Defendant was under no obligation to make the redemptions. He occupied the position of mortgagee, and the terms of the contract creating that relation did not provide that he should protect the title to the property from the foreclosures. The title to the property not, therefore, having been lost by any unauthorized act of defendant, or by the failure to perform any legal duty in respect to the protection of the title from the foreclosures, defendant cannot be compelled to restore title to plaintiff. He no longer holds the title and performance is impossible. 36 Cyc. 747.

*17But it is argued that the retention of the title by defendant and his refusal to reconvey the property disabled plaintiff from effecting redemption; that, inasmuch as the title stood in defendant’s name, she was unable to borrow money thereon, and hence that the failure to redeem rests wholly upon the refusal to reconvey. If this be true, plaintiff’s remedy is not specific performance, but an action for damages for defendant’s breach of the contract. 27 Cyc. 1033.

At the time this action was commenced, plaintiff must have known that defendant could not then convey to her title to the eighty acres theretofore conveyed by him to Opfer; for the deed was of record, •and the general rule in such a case is that the court will deny the specific relief and leave the party to his remedy at law. 36 Cyc. 747. However, that conveyance was not the act which disabled ■defendant from performance at the time of the trial. No title passed by that conveyance, as against plaintiff and her husband, who were in the possession of the land when if was executed, thus giving notice to the world of their rights. Defendant became disabled from performance after the action was commenced, and by the failure of redemption from the foreclosures. It is proper, in a situation of that kind, to retain the case and award damages for the breach of the contract. Fleming v.
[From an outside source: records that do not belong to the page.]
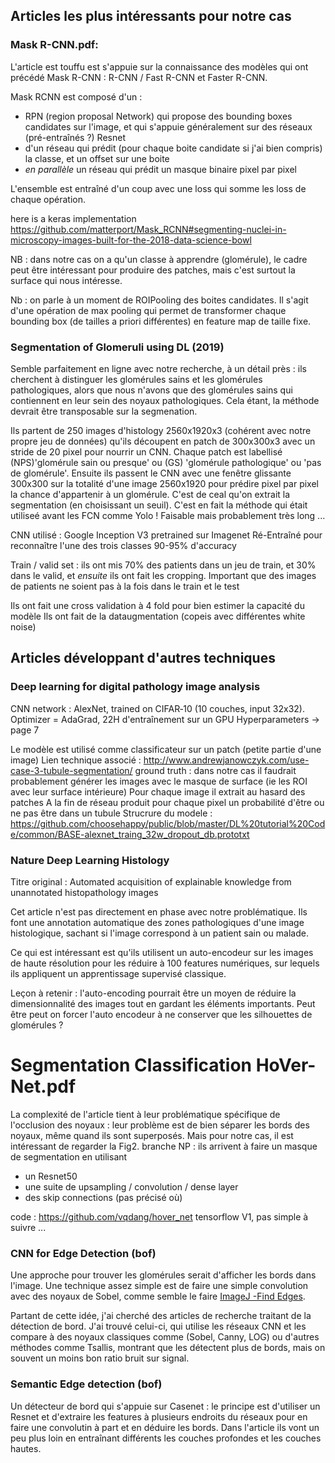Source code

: ## Articles les plus intéressants pour notre cas

###  Mask R-CNN.pdf:
L'article est touffu est s'appuie sur la connaissance des modèles qui ont précédé Mask R-CNN : R-CNN / Fast R-CNN et Faster R-CNN.

Mask RCNN est composé d'un :
* RPN (region proposal Network) qui propose des bounding boxes candidates sur l'image, et qui s'appuie généralement sur des réseaux (pré-entraînés ?) Resnet
* d'un réseau qui prédit (pour chaque boite candidate si j'ai bien compris) la classe, et un offset sur une boite
* *en parallèle* un réseau qui prédit un masque binaire pixel par pixel

L'ensemble est entraîné d'un coup avec une loss qui somme les loss de chaque opération.

here is a keras implementation
https://github.com/matterport/Mask_RCNN#segmenting-nuclei-in-microscopy-images-built-for-the-2018-data-science-bowl

NB : dans notre cas on a qu'un classe à apprendre (glomérule), le cadre peut être intéressant pour produire des patches, mais c'est surtout la surface qui nous intéresse.

Nb : on parle à un moment de ROIPooling des boites candidates. Il s'agit d'une opération de max pooling qui permet de transformer chaque bounding box (de tailles a priori différentes) en feature map de taille fixe.

### Segmentation of Glomeruli using DL (2019)

Semble parfaitement en ligne avec notre recherche, à un détail près : ils cherchent à distinguer les glomérules sains et les glomérules pathologiques, alors que nous n'avons que des glomérules sains qui contiennent en leur sein des noyaux pathologiques. Cela étant, la méthode devrait être transposable sur la segmenation.

Ils partent de 250 images d'histology 2560x1920x3 (cohérent avec notre propre jeu de données) qu'ils découpent en patch de 300x300x3 avec un stride de 20 pixel pour nourrir un CNN. Chaque patch est labellisé (NPS)'glomérule sain ou presque' ou (GS) 'glomérule pathologique' ou 'pas de glomérule'. Ensuite ils passent le CNN avec une fenêtre glissante 300x300 sur la totalité d'une image 2560x1920 pour prédire pixel par pixel la chance d'appartenir à un glomérule. C'est de ceal qu'on extrait la segmentation (en choisissant un seuil). C'est en fait la méthode qui était utiliseé avant les FCN comme Yolo ! Faisable mais probablement très long ...

CNN utilisé : Google Inception V3 pretrained sur Imagenet
Ré-Entraîné pour reconnaître l'une des trois classes
90-95% d'accuracy

Train / valid set : ils ont mis 70% des patients dans un jeu de train, et 30% dans le valid, et *ensuite* ils ont fait les cropping. Important que des images de patients ne soient pas à la fois dans le train et le test

Ils ont fait une cross validation à 4 fold pour bien estimer la capacité du modèle
Ils ont fait de la dataugmentation (copeis avec différentes white noise)

## Articles développant d'autres techniques

### Deep learning for digital pathology image analysis

CNN network : AlexNet, trained on CIFAR‑10 (10 couches, input 32x32).
Optimizer = AdaGrad, 22H d'entraînement sur un GPU
Hyperparameters -> page 7

Le modèle est utilisé comme classificateur sur un patch (petite partie d'une image)
Lien technique associé : http://www.andrewjanowczyk.com/use-case-3-tubule-segmentation/
ground truth : dans notre cas il faudrait probablement générer les images avec le masque de surface (ie les ROI avec leur surface intérieure)
Pour chaque image il extrait au hasard des patches
A la fin de réseau produit pour chaque pixel un probabilité d'être ou ne pas être dans un tubule
Strucrure du modele : https://github.com/choosehappy/public/blob/master/DL%20tutorial%20Code/common/BASE-alexnet_traing_32w_dropout_db.prototxt

### Nature Deep Learning Histology

Titre original : Automated acquisition of explainable knowledge from unannotated histopathology images

Cet article n'est pas directement en phase avec notre problématique. Ils font une annotation automatique des zones pathologiques d'une image histologique, sachant si l'image correspond à un patient sain ou malade.

Ce qui est intéressant est qu'ils utilisent un auto-encodeur sur les images de haute résolution pour les réduire à 100 features numériques, sur lequels ils appliquent un apprentissage supervisé classique.

Leçon à retenir : l'auto-encoding pourrait être un moyen de réduire la dimensionnalité des images tout en gardant les éléments importants. Peut être peut on forcer l'auto encodeur à ne conserver que les silhouettes de glomérules ?

# Segmentation Classification HoVer-Net.pdf

La complexité de l'article tient à leur problématique spécifique de l'occlusion des noyaux : leur problème est de bien séparer les bords des noyaux, même quand ils sont superposés. Mais pour notre cas, il est intéressant de regarder la Fig2. branche NP : ils arrivent à faire un masque de segmentation en utilisant
* un Resnet50
* une suite de upsampling / convolution / dense layer
* des skip connections (pas précisé où)

code : https://github.com/vqdang/hover_net
tensorflow V1, pas simple à suivre ...

### CNN for Edge Detection (bof)

Une approche pour trouver les glomérules serait d'afficher les bords dans l'image. Une technique assez simple est de faire une simple convolution avec des noyaux de Sobel, comme semble le faire [ImageJ -Find Edges](https://imagej.nih.gov/ij/docs/guide/146-29.html).

Partant de cette idée, j'ai cherché des articles de recherche traitant de la détection de bord. J'ai trouvé celui-ci, qui utilise les réseaux CNN et les compare à des noyaux classiques comme (Sobel, Canny, LOG) ou d'autres méthodes comme Tsallis, montrant que les détectent plus de bords, mais on souvent un moins bon ratio bruit sur signal.

### Semantic Edge detection (bof)

Un détecteur de bord qui s'appuie sur Casenet : le principe est d'utiliser un Resnet et d'extraire les features à plusieurs endroits du réseaux pour en faire une convolutin à part et en déduire les bords. Dans l'article ils vont un peu plus loin en entraînant différents les couches profondes et les couches hautes.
Ellison, 124 Wis. 36, 102 N. W. 398. But the trial below did not proceed upon that theory, and there can be no affirmance upon the ground that the amount defendant is required to pay in the event of his failure to reconvey the property represents the damages suffered by plaintiff, for she can only recover upon a showing that defendant’s failure to perform disabled or prevented her from making redemption. There are no findings upon this feature of the case, and there must be a new trial.

The other questions raised by defendant and discussed in the "briefs do not require special mention. We discover no other errors in the record. The contract was made in the interests of plaintiff, who was a party to it, and in consideration thereof parted with her interest in the land. She may therefore maintain the action.

Order reversed, and new trial granted. Inasmuch as that part of the decision of the court below awarding judgment in plaintiff’s *18favor for the surplus in defendant’s hands, referred to in the opinion, was without error, the new trial will be limited to the other issues in the case.